Kira Artışında % 25 Sınırlandırma

KİRA ARTIŞINDA % 25 SINIRLAMASI VE UYGULAMA SORUNLARI

11.06.2022 tarihinde 11.01.2011 tarihli ve 6098 sayılı Türk Borçlar Kanununa aşağıdaki geçici madde eklenmiştir. Bu madde ile kira artış oranları sınırlandırılmaya çalışılmıştır.

 “GEÇİCİ MADDE 1- Konut kiraları bakımından bu maddenin yürürlüğe girdiği tarih ilâ 1.7.2023 (bu tarih dâhil) tarihleri arasında yenilenen kira dönemlerinde uygulanacak kira bedeline ilişkin anlaşmalar, bir önceki kira yılına ait kira bedelinin yüzde yirmi beşini geçmemek koşuluyla geçerlidir.

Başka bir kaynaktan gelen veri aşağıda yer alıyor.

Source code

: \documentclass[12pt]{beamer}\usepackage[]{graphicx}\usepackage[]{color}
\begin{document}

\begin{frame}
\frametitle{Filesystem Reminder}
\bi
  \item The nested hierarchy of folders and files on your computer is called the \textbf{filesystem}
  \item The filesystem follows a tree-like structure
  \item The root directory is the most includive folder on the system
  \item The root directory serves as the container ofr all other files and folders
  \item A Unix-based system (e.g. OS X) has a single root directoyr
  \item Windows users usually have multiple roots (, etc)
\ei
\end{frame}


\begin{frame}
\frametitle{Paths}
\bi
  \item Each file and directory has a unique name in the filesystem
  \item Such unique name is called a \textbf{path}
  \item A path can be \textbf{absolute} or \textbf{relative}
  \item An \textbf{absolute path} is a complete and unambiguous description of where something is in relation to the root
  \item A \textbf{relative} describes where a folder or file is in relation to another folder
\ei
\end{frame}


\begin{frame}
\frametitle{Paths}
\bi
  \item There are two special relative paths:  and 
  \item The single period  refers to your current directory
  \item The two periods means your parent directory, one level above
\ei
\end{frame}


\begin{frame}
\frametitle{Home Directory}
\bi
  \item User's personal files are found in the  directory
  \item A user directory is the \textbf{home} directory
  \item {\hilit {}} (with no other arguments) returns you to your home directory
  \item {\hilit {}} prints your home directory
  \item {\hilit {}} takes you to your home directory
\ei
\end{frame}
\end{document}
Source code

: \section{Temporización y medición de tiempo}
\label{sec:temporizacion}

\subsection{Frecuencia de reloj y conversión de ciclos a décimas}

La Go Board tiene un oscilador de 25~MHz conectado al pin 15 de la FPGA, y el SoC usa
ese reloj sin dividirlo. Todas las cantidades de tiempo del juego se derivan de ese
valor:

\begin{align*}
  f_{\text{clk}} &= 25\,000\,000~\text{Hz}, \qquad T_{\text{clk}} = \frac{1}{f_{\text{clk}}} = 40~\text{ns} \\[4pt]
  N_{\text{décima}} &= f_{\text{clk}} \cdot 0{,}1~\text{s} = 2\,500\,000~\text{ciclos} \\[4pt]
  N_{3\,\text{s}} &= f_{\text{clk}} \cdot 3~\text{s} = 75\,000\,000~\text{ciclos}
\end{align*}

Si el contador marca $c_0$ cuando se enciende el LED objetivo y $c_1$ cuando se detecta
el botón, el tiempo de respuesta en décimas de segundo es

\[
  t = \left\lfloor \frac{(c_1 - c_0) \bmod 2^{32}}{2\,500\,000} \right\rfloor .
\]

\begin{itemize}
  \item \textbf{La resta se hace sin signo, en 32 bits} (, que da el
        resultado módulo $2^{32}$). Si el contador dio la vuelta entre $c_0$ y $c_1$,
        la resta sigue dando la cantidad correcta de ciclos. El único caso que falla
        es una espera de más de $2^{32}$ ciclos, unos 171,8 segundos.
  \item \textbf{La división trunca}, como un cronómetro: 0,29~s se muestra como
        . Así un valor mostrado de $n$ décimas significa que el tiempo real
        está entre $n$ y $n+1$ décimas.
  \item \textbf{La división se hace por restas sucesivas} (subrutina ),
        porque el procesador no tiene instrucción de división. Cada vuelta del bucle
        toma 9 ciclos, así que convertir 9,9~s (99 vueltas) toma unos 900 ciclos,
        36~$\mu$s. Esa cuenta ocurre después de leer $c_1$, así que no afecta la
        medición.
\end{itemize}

Bir önceki kira yılının tüketici fiyat endeksindeki oniki aylık ortalamalara göre değişim oranının yüzde yirmi beşin altında kalması halinde değişim oranı geçerlidir. Bu kural, bir yıldan daha uzun süreli kira sözleşmelerinde de uygulanır. Bu oranları geçecek şekilde yapılan sözleşmeler, fazla miktar yönünden geçersizdir. Bu fıkra hükmü, 344 üncü maddenin ikinci fıkrası uyarınca hâkim tarafından verilecek kararlar bakımından da uygulanır.” MADDE 5- Bu Kanun yayımı tarihinde yürürlüğe girer.

Kanun resmi gazetede 11.06.2022 tarihinde yayınlanmıştır. Ve 11.06.2022-01.07.2023 tarihleri arasında kanunen yenilenen sözleşmelere uygulanacaktır. Kanun koyucu tarafından gelecek yıl ek madde değişikliği ile bu sürenin tekrar uzatılacağı kanaatinde olduğumu da belirtmek isterim.

Öncelikle kanun yazım tekniği açısından son derece sorunlu bir düzenlemedir. Yeterince hukuk camiasında tartışılmadan mecliste kabul edilmiştir. Uzmanlarca dile getirilen sorunlar da dikkate alınmamıştır. Bu nedenle de kanunun uygulamasında birçok sorunla karşılaşılmaktadır. Mahkemeler adalet anlayışını zedeleyecek çelişkili kararlar vermek zorunda kalacaktır.

1-Öncelikle bu kanun sadece konut kiralarına uygulanacaktır. İşyeri, fabrika, arazi, araç kiraları gibi sözleşmeler kapsam dışı bırakılmıştır. Bu nedenle düzenleme öncelikle Anayasanın Eşitlik İlkesine aykırıdır. Bu kanunun yapılmasının asıl amacı enflasyonun daha fazla yükselmesini engellemek ve dar gelirli kiracıların da daha fazla mağdur olmasını önlemektir. Ancak işyeri kiralarının dâhil edilmemesi nedeni ile enflasyonun azaltılmasında etkisi sınırlı olacaktır. Çünkü ürün maliyetlerde işyeri kiralarının önemli etkisi vardır.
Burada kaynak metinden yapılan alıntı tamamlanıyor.